Your goal: Look through the data below. Pick out the lines holding the string "deposit".

Dataset items:
====================
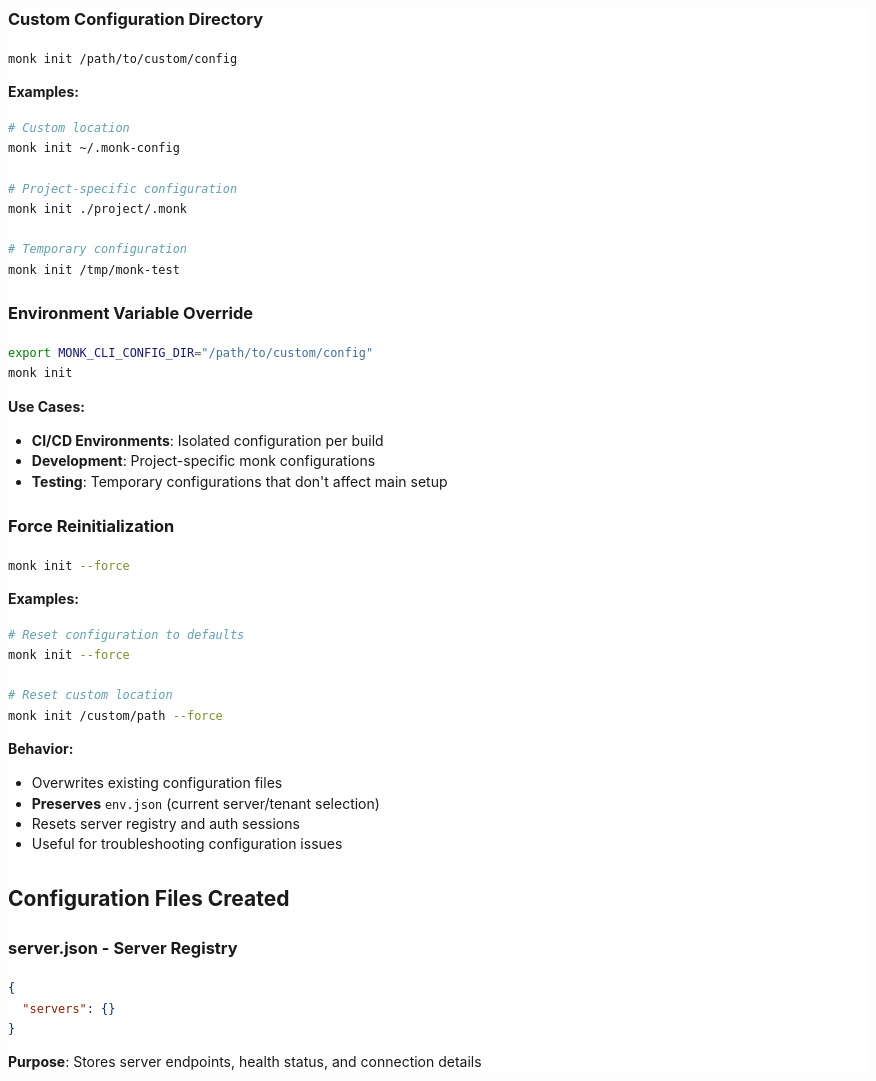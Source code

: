 ### **Custom Configuration Directory**
```bash
monk init /path/to/custom/config
```

**Examples:**
```bash
# Custom location
monk init ~/.monk-config

# Project-specific configuration
monk init ./project/.monk

# Temporary configuration
monk init /tmp/monk-test
```

### **Environment Variable Override**
```bash
export MONK_CLI_CONFIG_DIR="/path/to/custom/config"
monk init
```

**Use Cases:**
- **CI/CD Environments**: Isolated configuration per build
- **Development**: Project-specific monk configurations  
- **Testing**: Temporary configurations that don't affect main setup

### **Force Reinitialization**
```bash
monk init --force
```

**Examples:**
```bash
# Reset configuration to defaults
monk init --force

# Reset custom location
monk init /custom/path --force
```

**Behavior:**
- Overwrites existing configuration files
- **Preserves** `env.json` (current server/tenant selection)
- Resets server registry and auth sessions
- Useful for troubleshooting configuration issues

## Configuration Files Created

### **server.json - Server Registry**
```json
{
  "servers": {}
}
```
**Purpose**: Stores server endpoints, health status, and connection details
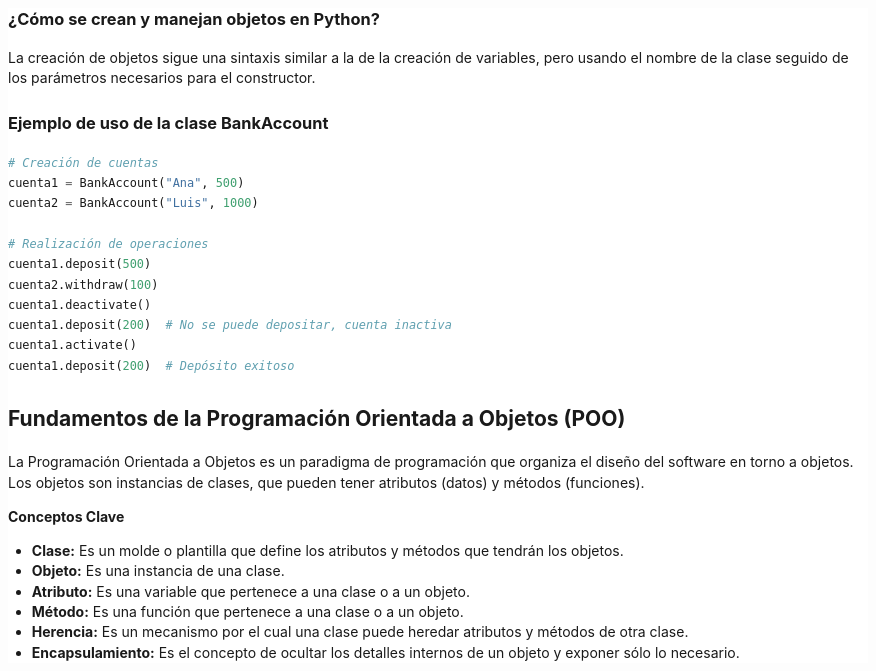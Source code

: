 ### ¿Cómo se crean y manejan objetos en Python?

La creación de objetos sigue una sintaxis similar a la de la creación de variables, pero usando el nombre de la clase seguido de los parámetros necesarios para el constructor.

### Ejemplo de uso de la clase BankAccount

```python
# Creación de cuentas
cuenta1 = BankAccount("Ana", 500)
cuenta2 = BankAccount("Luis", 1000)

# Realización de operaciones
cuenta1.deposit(500)
cuenta2.withdraw(100)
cuenta1.deactivate()
cuenta1.deposit(200)  # No se puede depositar, cuenta inactiva
cuenta1.activate()
cuenta1.deposit(200)  # Depósito exitoso
```

## Fundamentos de la Programación Orientada a Objetos (POO)

La Programación Orientada a Objetos es un paradigma de programación que organiza el diseño del software en torno a objetos. Los objetos son instancias de clases, que pueden tener atributos (datos) y métodos (funciones).

**Conceptos Clave**

- **Clase:** Es un molde o plantilla que define los atributos y métodos que tendrán los objetos.
- **Objeto:** Es una instancia de una clase.
- **Atributo:** Es una variable que pertenece a una clase o a un objeto.
- **Método:** Es una función que pertenece a una clase o a un objeto.
- **Herencia:** Es un mecanismo por el cual una clase puede heredar atributos y métodos de otra clase.
- **Encapsulamiento:** Es el concepto de ocultar los detalles internos de un objeto y exponer sólo lo necesario.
====================
Result:
cuenta1.deposit(500)
cuenta1.deposit(200)  # No se puede depositar, cuenta inactiva
cuenta1.deposit(200)  # Depósito exitoso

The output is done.